To Brady, Hill’s whole do-gooder-therapy shtick must have been particularly irritating. The queer version might be seeing the girl who bullied you out of your queer home rave about “radical concern,” or watching a self-professed activist demand an end to structural violence while perpetuating intimate partner violence.

It’s sad to think that many of you will immediately recognize someone you knew, or currently know, in this list of queer manipulator archetypes. Without in any way suggesting that the cis-hets, my queer and trans siblings are doing better, we have a problem…

“Hurt people, hurt people,” goes the saying. A bunch of marginalized, traumatized gay guys trying to get along is always going to be messy. And while this does contextualize some of the manipulative and unhealthy antics we see, it doesn’t excuse them.

I will not pretend to be an expert on how we as a community deal with emotional abuse or promote healthier and more responsible behaviors. Others who have studied more than I have taken it upon themselves. But I can share my story, and some of the things I’ve learned to help myself move forward safely.

When I fell under the spell of someone skilled in the dark arts of therapy, it shook my self-esteem to the core — it took over my life like a menacing, dark shadow, clouded my ability to trust myself or my perception of reality, and sent me into spiraling panic attacks for years. Even after that person was gone.
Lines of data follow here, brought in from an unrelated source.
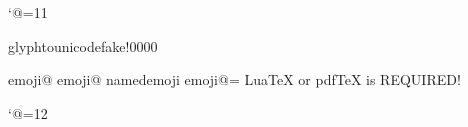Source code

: 
\catcode`@=11

\ifdefined\directlua
    
    \pdfextension glyphtounicode{fake!}{0000}
\fi

\ifdefined\pdftexversion
    \def\unemoji@print#1#2{%
        \ifcsname emoji@#2\endcsname%
            \pdfrefximage\csname emoji@#2\endcsname\relax%
        \else%
            \pdfximage named{emoji#2}{#1}%
            \expandafter\chardef\csname emoji@#2\endcsname=\pdflastximage\relax%
            \pdfrefximage\pdflastximage\relax%
        \fi%
    }
\fi

\ifx\unemoji@print\undefined
    \errmessage{%
        LuaTeX or pdfTeX is REQUIRED!%
    }
\fi

\def\emojifont{noto-emoji.pdf}

\def\emoji#1{%
    \unemoji@print{\emojifont}{#1}%
}

\catcode`@=12
\endinput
It’s hard to write so candidly knowing they might be reading this – read this and feel a kind of sweet, perverted victory for getting me so off balance. But for me, the victory is knowing I can’t be controlled anymore. It took a lot of therapy to undo the web of lies and breathe free again, but the good thing is, once you know what bulls**t smells like, it’s easier to sniff it out in the future.

So, here’s some tea that I wish someone had told me, tea that might have made me wise sooner.
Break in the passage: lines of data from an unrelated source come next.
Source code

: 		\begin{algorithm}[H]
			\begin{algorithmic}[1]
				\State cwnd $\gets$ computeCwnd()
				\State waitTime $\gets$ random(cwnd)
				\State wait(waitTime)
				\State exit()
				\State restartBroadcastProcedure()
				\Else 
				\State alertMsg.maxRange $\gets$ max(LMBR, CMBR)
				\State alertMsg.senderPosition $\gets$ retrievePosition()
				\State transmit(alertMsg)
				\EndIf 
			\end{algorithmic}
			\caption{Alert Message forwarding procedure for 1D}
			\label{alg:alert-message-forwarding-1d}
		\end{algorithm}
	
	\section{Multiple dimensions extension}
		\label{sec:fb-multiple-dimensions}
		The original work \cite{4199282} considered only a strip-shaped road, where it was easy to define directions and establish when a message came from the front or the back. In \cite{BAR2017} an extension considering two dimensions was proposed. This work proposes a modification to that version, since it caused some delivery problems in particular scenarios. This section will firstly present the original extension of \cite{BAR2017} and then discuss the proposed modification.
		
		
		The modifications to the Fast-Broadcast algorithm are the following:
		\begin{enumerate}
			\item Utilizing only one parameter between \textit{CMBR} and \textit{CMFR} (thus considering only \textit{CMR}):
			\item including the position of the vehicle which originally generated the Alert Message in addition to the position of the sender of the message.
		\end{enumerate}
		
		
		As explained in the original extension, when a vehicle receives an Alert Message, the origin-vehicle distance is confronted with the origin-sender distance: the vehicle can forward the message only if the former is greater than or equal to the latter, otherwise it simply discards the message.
Some people like to play mind games with others – and they can be very good at it. If things don’t add up, listen to your gut. Don’t just brush away patterns of inconsistency or contradiction. When highly loaded, therapeutic words like “borders” are thrown around, it’s okay to question whether such terminology is being used correctly and relevantly.

Finally, in the words of poet and civil rights activist Maya Angelou, “When people show you who they are, believe them… the first time.”